=== Begin Enclosure ===

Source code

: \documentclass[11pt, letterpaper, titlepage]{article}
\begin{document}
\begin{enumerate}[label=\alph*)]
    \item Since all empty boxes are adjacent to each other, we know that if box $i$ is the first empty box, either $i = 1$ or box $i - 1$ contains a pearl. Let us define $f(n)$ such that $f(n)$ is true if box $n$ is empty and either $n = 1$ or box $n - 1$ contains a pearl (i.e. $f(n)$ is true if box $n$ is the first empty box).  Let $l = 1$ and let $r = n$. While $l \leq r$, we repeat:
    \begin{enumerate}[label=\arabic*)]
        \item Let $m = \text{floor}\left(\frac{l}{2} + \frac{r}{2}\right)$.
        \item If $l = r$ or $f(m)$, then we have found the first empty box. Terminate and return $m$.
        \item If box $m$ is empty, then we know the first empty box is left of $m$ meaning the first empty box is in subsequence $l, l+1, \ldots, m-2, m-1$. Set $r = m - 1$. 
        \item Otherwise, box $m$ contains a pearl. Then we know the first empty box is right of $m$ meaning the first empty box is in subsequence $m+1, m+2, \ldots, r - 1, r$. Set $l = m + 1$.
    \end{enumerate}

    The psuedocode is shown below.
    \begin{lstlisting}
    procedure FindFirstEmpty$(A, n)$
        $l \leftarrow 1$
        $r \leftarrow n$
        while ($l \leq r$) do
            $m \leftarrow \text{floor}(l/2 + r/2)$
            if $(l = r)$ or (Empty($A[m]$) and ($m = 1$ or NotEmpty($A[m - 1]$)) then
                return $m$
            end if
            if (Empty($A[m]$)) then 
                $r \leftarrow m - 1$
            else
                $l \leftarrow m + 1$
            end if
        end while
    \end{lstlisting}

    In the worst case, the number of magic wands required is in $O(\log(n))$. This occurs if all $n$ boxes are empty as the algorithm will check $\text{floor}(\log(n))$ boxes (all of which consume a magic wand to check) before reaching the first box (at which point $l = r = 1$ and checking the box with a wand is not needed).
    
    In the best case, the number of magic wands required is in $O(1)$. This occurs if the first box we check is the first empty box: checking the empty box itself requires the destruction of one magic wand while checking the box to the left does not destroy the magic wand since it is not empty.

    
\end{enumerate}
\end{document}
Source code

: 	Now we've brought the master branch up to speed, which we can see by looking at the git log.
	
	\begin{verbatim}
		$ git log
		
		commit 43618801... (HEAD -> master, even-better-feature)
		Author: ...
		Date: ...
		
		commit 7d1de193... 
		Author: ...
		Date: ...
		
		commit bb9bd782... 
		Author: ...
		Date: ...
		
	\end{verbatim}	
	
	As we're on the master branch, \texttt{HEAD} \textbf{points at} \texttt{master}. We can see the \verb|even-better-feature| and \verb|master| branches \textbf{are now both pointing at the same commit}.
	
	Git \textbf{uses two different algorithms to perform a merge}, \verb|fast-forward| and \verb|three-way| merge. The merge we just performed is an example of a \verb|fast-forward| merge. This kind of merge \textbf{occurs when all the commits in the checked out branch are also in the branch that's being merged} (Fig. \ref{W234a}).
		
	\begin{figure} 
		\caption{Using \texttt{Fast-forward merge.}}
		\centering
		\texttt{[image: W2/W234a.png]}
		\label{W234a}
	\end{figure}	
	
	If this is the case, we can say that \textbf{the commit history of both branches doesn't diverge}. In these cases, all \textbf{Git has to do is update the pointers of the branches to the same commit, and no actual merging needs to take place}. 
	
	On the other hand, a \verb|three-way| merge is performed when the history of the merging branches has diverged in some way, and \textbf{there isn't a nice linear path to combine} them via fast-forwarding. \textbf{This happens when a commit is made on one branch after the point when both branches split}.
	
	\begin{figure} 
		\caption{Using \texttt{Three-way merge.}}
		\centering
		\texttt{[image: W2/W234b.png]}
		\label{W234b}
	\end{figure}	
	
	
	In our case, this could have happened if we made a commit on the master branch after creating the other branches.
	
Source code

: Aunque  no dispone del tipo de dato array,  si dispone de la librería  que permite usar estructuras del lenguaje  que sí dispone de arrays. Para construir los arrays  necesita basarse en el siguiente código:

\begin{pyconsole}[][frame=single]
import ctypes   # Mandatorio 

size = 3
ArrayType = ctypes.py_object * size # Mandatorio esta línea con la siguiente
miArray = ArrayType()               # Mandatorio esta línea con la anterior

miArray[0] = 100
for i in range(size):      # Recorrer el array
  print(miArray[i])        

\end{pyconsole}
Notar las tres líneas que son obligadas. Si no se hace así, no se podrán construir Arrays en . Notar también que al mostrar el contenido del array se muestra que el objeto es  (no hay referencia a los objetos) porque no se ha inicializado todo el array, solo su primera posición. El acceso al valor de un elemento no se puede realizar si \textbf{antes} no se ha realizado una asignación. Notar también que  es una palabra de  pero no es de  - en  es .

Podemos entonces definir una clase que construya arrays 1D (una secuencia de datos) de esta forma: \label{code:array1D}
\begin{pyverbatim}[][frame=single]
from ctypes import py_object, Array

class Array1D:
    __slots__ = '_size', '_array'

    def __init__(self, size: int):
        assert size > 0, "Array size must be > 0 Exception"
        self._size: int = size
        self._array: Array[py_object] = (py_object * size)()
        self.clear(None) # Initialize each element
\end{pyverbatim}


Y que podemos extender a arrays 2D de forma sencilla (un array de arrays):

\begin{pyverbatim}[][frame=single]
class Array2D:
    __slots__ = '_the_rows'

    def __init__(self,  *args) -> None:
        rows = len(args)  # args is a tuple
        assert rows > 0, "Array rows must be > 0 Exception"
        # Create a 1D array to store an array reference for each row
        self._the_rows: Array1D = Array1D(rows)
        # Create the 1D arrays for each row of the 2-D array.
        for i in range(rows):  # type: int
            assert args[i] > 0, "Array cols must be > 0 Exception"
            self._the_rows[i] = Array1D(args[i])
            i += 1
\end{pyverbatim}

=== End Enclosure ===

• Your instructions:
Your task is to transcribe all of the entries word for word.

• Task answer:
Source code

: \documentclass[11pt, letterpaper, titlepage]{article}
\begin{document}
\begin{enumerate}[label=\alph*)]
    \item Since all empty boxes are adjacent to each other, we know that if box $i$ is the first empty box, either $i = 1$ or box $i - 1$ contains a pearl. Let us define $f(n)$ such that $f(n)$ is true if box $n$ is empty and either $n = 1$ or box $n - 1$ contains a pearl (i.e. $f(n)$ is true if box $n$ is the first empty box).  Let $l = 1$ and let $r = n$. While $l \leq r$, we repeat:
    \begin{enumerate}[label=\arabic*)]
        \item Let $m = \text{floor}\left(\frac{l}{2} + \frac{r}{2}\right)$.
        \item If $l = r$ or $f(m)$, then we have found the first empty box. Terminate and return $m$.
        \item If box $m$ is empty, then we know the first empty box is left of $m$ meaning the first empty box is in subsequence $l, l+1, \ldots, m-2, m-1$. Set $r = m - 1$. 
        \item Otherwise, box $m$ contains a pearl. Then we know the first empty box is right of $m$ meaning the first empty box is in subsequence $m+1, m+2, \ldots, r - 1, r$. Set $l = m + 1$.
    \end{enumerate}

    The psuedocode is shown below.
    \begin{lstlisting}
    procedure FindFirstEmpty$(A, n)$
        $l \leftarrow 1$
        $r \leftarrow n$
        while ($l \leq r$) do
            $m \leftarrow \text{floor}(l/2 + r/2)$
            if $(l = r)$ or (Empty($A[m]$) and ($m = 1$ or NotEmpty($A[m - 1]$)) then
                return $m$
            end if
            if (Empty($A[m]$)) then 
                $r \leftarrow m - 1$
            else
                $l \leftarrow m + 1$
            end if
        end while
    \end{lstlisting}

    In the worst case, the number of magic wands required is in $O(\log(n))$. This occurs if all $n$ boxes are empty as the algorithm will check $\text{floor}(\log(n))$ boxes (all of which consume a magic wand to check) before reaching the first box (at which point $l = r = 1$ and checking the box with a wand is not needed).
    
    In the best case, the number of magic wands required is in $O(1)$. This occurs if the first box we check is the first empty box: checking the empty box itself requires the destruction of one magic wand while checking the box to the left does not destroy the magic wand since it is not empty.

    
\end{enumerate}
\end{document}
Source code

: 	Now we've brought the master branch up to speed, which we can see by looking at the git log.
	
	\begin{verbatim}
		$ git log
		
		commit 43618801... (HEAD -> master, even-better-feature)
		Author: ...
		Date: ...
		
		commit 7d1de193... 
		Author: ...
		Date: ...
		
		commit bb9bd782... 
		Author: ...
		Date: ...
		
	\end{verbatim}	
	
	As we're on the master branch, \texttt{HEAD} \textbf{points at} \texttt{master}. We can see the \verb|even-better-feature| and \verb|master| branches \textbf{are now both pointing at the same commit}.
	
	Git \textbf{uses two different algorithms to perform a merge}, \verb|fast-forward| and \verb|three-way| merge. The merge we just performed is an example of a \verb|fast-forward| merge. This kind of merge \textbf{occurs when all the commits in the checked out branch are also in the branch that's being merged} (Fig. \ref{W234a}).
		
	\begin{figure} 
		\caption{Using \texttt{Fast-forward merge.}}
		\centering
		\texttt{[image: W2/W234a.png]}
		\label{W234a}
	\end{figure}	
	
	If this is the case, we can say that \textbf{the commit history of both branches doesn't diverge}. In these cases, all \textbf{Git has to do is update the pointers of the branches to the same commit, and no actual merging needs to take place}. 
	
	On the other hand, a \verb|three-way| merge is performed when the history of the merging branches has diverged in some way, and \textbf{there isn't a nice linear path to combine} them via fast-forwarding. \textbf{This happens when a commit is made on one branch after the point when both branches split}.
	
	\begin{figure} 
		\caption{Using \texttt{Three-way merge.}}
		\centering
		\texttt{[image: W2/W234b.png]}
		\label{W234b}
	\end{figure}	
	
	
	In our case, this could have happened if we made a commit on the master branch after creating the other branches.
	
Source code

: Aunque  no dispone del tipo de dato array,  si dispone de la librería  que permite usar estructuras del lenguaje  que sí dispone de arrays. Para construir los arrays  necesita basarse en el siguiente código:

\begin{pyconsole}[][frame=single]
import ctypes   # Mandatorio 

size = 3
ArrayType = ctypes.py_object * size # Mandatorio esta línea con la siguiente
miArray = ArrayType()               # Mandatorio esta línea con la anterior

miArray[0] = 100
for i in range(size):      # Recorrer el array
  print(miArray[i])        

\end{pyconsole}
Notar las tres líneas que son obligadas. Si no se hace así, no se podrán construir Arrays en . Notar también que al mostrar el contenido del array se muestra que el objeto es  (no hay referencia a los objetos) porque no se ha inicializado todo el array, solo su primera posición. El acceso al valor de un elemento no se puede realizar si \textbf{antes} no se ha realizado una asignación. Notar también que  es una palabra de  pero no es de  - en  es .

Podemos entonces definir una clase que construya arrays 1D (una secuencia de datos) de esta forma: \label{code:array1D}
\begin{pyverbatim}[][frame=single]
from ctypes import py_object, Array

class Array1D:
    __slots__ = '_size', '_array'

    def __init__(self, size: int):
        assert size > 0, "Array size must be > 0 Exception"
        self._size: int = size
        self._array: Array[py_object] = (py_object * size)()
        self.clear(None) # Initialize each element
\end{pyverbatim}


Y que podemos extender a arrays 2D de forma sencilla (un array de arrays):

\begin{pyverbatim}[][frame=single]
class Array2D:
    __slots__ = '_the_rows'

    def __init__(self,  *args) -> None:
        rows = len(args)  # args is a tuple
        assert rows > 0, "Array rows must be > 0 Exception"
        # Create a 1D array to store an array reference for each row
        self._the_rows: Array1D = Array1D(rows)
        # Create the 1D arrays for each row of the 2-D array.
        for i in range(rows):  # type: int
            assert args[i] > 0, "Array cols must be > 0 Exception"
            self._the_rows[i] = Array1D(args[i])
            i += 1
\end{pyverbatim}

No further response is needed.